Figure 76: Korean Leaflet Bomb, Early Model. An M16A1 cluster adapter being loaded at the FEC printing plant in Yokohama (1 November 1950). The bomb type adapter will contain 22,500 (5″ by 8″) psychological warfare leaflets.

The Tactical Information Detachment, moving from Fort Riley to Korea in the fall of 1950, was reorganized as the 1st Loudspeaker and Leaflet Company and, attached to EUSAK, served as Eighth Army's tactical propaganda unit throughout the campaign. It adjusted its location, equipment and propaganda tone to keep pace with the ups and downs of the Korean war.

Psychological Warfare Center.

At the same time, reserve officers whose civilian specialties were in or related to mass communications were recalled to PsyWar assignments. Several RB&L groups and L&L companies were activated and trained at Fort Riley.
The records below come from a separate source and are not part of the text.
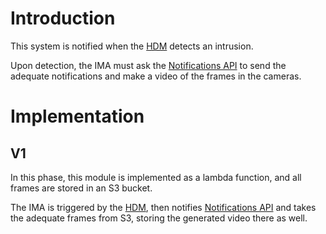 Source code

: # Introduction

This system is notified when the [HDM](#) detects an intrusion.

Upon detection, the IMA must ask the [Notifications API](#) to send the adequate notifications and make a video of the frames in the cameras.

# Implementation

## V1

In this phase, this module is implemented as a lambda function, and all frames are stored in an S3 bucket.

The IMA is triggered by the [HDM](#), then notifies [Notifications API](#) and takes the adequate frames from S3, storing the generated video there as well.
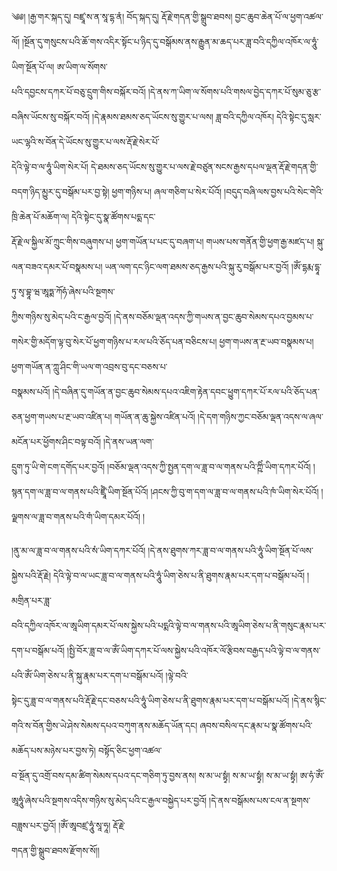 ﻿  
༄༅། །རྒྱ་གར་སྐད་དུ། བཛྲཱ་ས་ན་སཱ་དྷ་ནཾ། བོད་སྐད་དུ། རྡོ་རྗེ་གདན་གྱི་སྒྲུབ་ཐབས། བྱང་ཆུབ་ཆེན་པོ་ལ་ཕྱག་འཚལ་ལོ། །སྔོན་དུ་གསུངས་པའི་ཆོ་གས་འདིར་སྟོང་པ་ཉིད་དུ་བསྒོམས་ནས་རྒྱུན་མ་ཆད་པར་ཟླ་བའི་དཀྱིལ་འཁོར་ལ་ཧཱུཾ་ཡིག་སྔོན་པོ་ལ། ཨ་ཡིག་ལ་སོགས་  
པའི་དབྱངས་དཀར་པོ་བཅུ་དྲུག་གིས་བསྐོར་བའོ། །དེ་ནས་ཀ་ཡིག་ལ་སོགས་པའི་གསལ་བྱེད་དཀར་པོ་སུམ་ཅུ་རྩ་བཞིས་ཡོངས་སུ་བསྐོར་བའོ། །དེ་རྣམས་ཐམས་ཅད་ཡོངས་སུ་གྱུར་པ་ལས། ཟླ་བའི་དཀྱིལ་འཁོར། དེའི་སྟེང་དུ་སླར་ཡང་ལྷའི་ས་བོན་དེ་ཡོངས་སུ་གྱུར་པ་ལས་རྡོ་རྗེ་སེར་པོ་  
དེའི་ལྟེ་བ་ལ་ཧཱུཾ་ཡིག་སེར་པོ། དེ་ཐམས་ཅད་ཡོངས་སུ་གྱུར་པ་ལས་རྗེ་བཙུན་སངས་རྒྱས་དཔལ་ལྡན་རྡོ་རྗེ་གདན་གྱི་བདག་ཉིད་མྱུར་དུ་བསྒོམ་པར་བྱ་སྟེ། ཕྱག་གཉིས་པ། ཞལ་གཅིག་པ་སེར་པོའོ། །བདུད་བཞི་ལས་བྱས་པའི་སེང་གེའི་ཁྲི་ཆེན་པོ་མཆོག་ལ། དེའི་སྟེང་དུ་སྣ་ཚོགས་པདྨ་དང་  
རྡོ་རྗེ་ལ་སྐྱིལ་མོ་ཀྲུང་གིས་བཞུགས་པ། ཕྱག་གཡོན་པ་པང་དུ་བཞག་པ། གཡས་པས་གནོན་གྱི་ཕྱག་རྒྱ་མཛད་པ། སྐུ་ལན་བཟའ་དམར་པོ་བསྣམས་པ། ཡན་ལག་དང་ཉིང་ལག་ཐམས་ཅད་རྒྱས་པའི་སྐུ་རུ་བསྒོམ་པར་བྱའོ། །ཨོཾ་དྷརྨ་དྷཱ་ཏུ་སྭ་བྷཱ་ཝ་ཨཱཏྨ་ཀོཧཾ་ཞེས་པའི་སྔགས་  
ཀྱིས་གཉིས་སུ་མེད་པའི་ང་རྒྱལ་བྱའོ། །དེ་ནས་བཅོམ་ལྡན་འདས་ཀྱི་གཡས་ན་བྱང་ཆུབ་སེམས་དཔའ་བྱམས་པ་གསེར་གྱི་མདོག་ལྟ་བུ་སེར་པོ་ཕྱག་གཉིས་པ་རལ་པའི་ཅོད་པན་བཅིངས་པ། ཕྱག་གཡས་ན་རྔ་ཡབ་བསྣམས་པ། ཕྱག་གཡོན་ན་ཀླུ་ཤིང་གི་ཡལ་ག་འབྲས་བུ་དང་བཅས་པ་  
བསྣམས་པའོ། །དེ་བཞིན་དུ་གཡོན་ན་བྱང་ཆུབ་སེམས་དཔའ་འཇིག་རྟེན་དབང་ཕྱུག་དཀར་པོ་རལ་པའི་ཅོད་པན་ཅན་ཕྱག་གཡས་པ་རྔ་ཡབ་འཛིན་པ། གཡོན་ན་ཆུ་སྐྱེས་འཛིན་པའོ། །དེ་དག་གཉིས་ཀྱང་བཅོམ་ལྡན་འདས་ལ་ཞལ་མངོན་པར་ཕྱོགས་ཤིང་བལྟ་བའོ། །དེ་ནས་ཡན་ལག་  
དྲུག་ཏུ་ཡི་གེ་ངག་དགོད་པར་བྱའོ། །བཅོམ་ལྡན་འདས་ཀྱི་སྤྱན་དག་ལ་ཟླ་བ་ལ་གནས་པའི་ཀྵིཾ་ཡིག་དཀར་པོའོ། །སྙན་དག་ལ་ཟླ་བ་ལ་གནས་པའི་ཛྲཱྀཾ་ཡིག་སྔོན་པོའོ། །ཤངས་ཀྱི་བུ་ག་དག་ལ་ཟླ་བ་ལ་གནས་པའི་ཁཾ་ཡིག་སེར་པོའོ། །ལྗགས་ལ་ཟླ་བ་གནས་པའི་གཾ་ཡིག་དམར་པོའོ། །  
  
།ནུ་མ་ལ་ཟླ་བ་ལ་གནས་པའི་སཾ་ཡིག་དཀར་པོའོ། །དེ་ནས་ཐུགས་ཀར་ཟླ་བ་ལ་གནས་པའི་ཧཱུཾ་ཡིག་སྔོན་པོ་ལས་སྐྱེས་པའི་རྡོ་རྗེ། དེའི་ལྟེ་བ་ལ་ཡང་ཟླ་བ་ལ་གནས་པའི་ཧཱུཾ་ཡིག་ཅེས་པ་ནི་ཐུགས་རྣམ་པར་དག་པ་བསྒོམ་པའོ། །མགྲིན་པར་ཟླ་  
བའི་དཀྱིལ་འཁོར་ལ་ཨཱཡིག་དམར་པོ་ལས་སྐྱེས་པའི་པདྨའི་ལྟེ་བ་ལ་གནས་པའི་ཨཱཡིག་ཅེས་པ་ནི་གསུང་རྣམ་པར་དག་པ་བསྒོམ་པའོ། །སྤྱི་བོར་ཟླ་བ་ལ་ཨོཾ་ཡིག་དཀར་པོ་ལས་སྐྱེས་པའི་འཁོར་ལོ་རྩིབས་བརྒྱད་པའི་ལྟེ་བ་ལ་གནས་པའི་ཨོཾ་ཡིག་ཅེས་པ་ནི་སྐུ་རྣམ་པར་དག་པ་བསྒོམ་པའོ། །ལྟེ་བའི་  
སྟེང་དུ་ཟླ་བ་ལ་གནས་པའི་རྡོ་རྗེ་དང་བཅས་པའི་ཧཱུཾ་ཡིག་ཅེས་པ་ནི་ཐུགས་རྣམ་པར་དག་པ་བསྒོམ་པའོ། །དེ་ནས་སྙིང་གའི་ས་བོན་གྱིས་ཡེ་ཤེས་སེམས་དཔའ་བཀུག་ནས་མཆོད་ཡོན་དང། ཞབས་བསིལ་དང་རྣམ་པ་སྣ་ཚོགས་པའི་མཆོད་པས་མཉེས་པར་བྱས་ཏེ། བསྟོད་ཅིང་ཕྱག་འཚལ་  
བ་སྔོན་དུ་འགྲོ་བས་དམ་ཚིག་སེམས་དཔའ་དང་གཅིག་ཏུ་བྱས་ནས། ས་མ་ཡ་སྟྭཾ། ས་མ་ཡ་སྟྭཾ། ས་མ་ཡ་སྟྭཾ། ཨ་ཧཾ་ཨོཾ་ཨཱཧཱུཾ་ཞེས་པའི་སྔགས་འདིས་གཉིས་སུ་མེད་པའི་ང་རྒྱལ་བསྐྱེད་པར་བྱའོ། །དེ་ནས་བསྒོམས་པས་ངལ་ན་སྔགས་བཟླས་པར་བྱའོ། །ཨོཾ་ཨཱབཛྲ་ཧཱུཾ་སཱ་ཧཱ། རྡོ་རྗེ་  
གདན་གྱི་སྒྲུབ་ཐབས་རྫོགས་སོ།།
One of these, the 1st Radio Broadcasting and Leaflet Group, was deployed to Japan to become the strategic propaganda support unit in FEC, thereby relieving the hard-pressed Psychological Warfare Section of its operational functions. The Group left Fort Riley in July 1951 at the height of the Missouri Valley floods, forcing the unit to take emergency detours by bus and train in order to meet its scheduled port of embarkation call. The 1st was the only group to have been used in active operations. Other groups were employed in training missions. In addition, Reserve groups and companies trained periodically at key locations where sufficient specialized personnel were available to keep the units on a ready, stand-by basis.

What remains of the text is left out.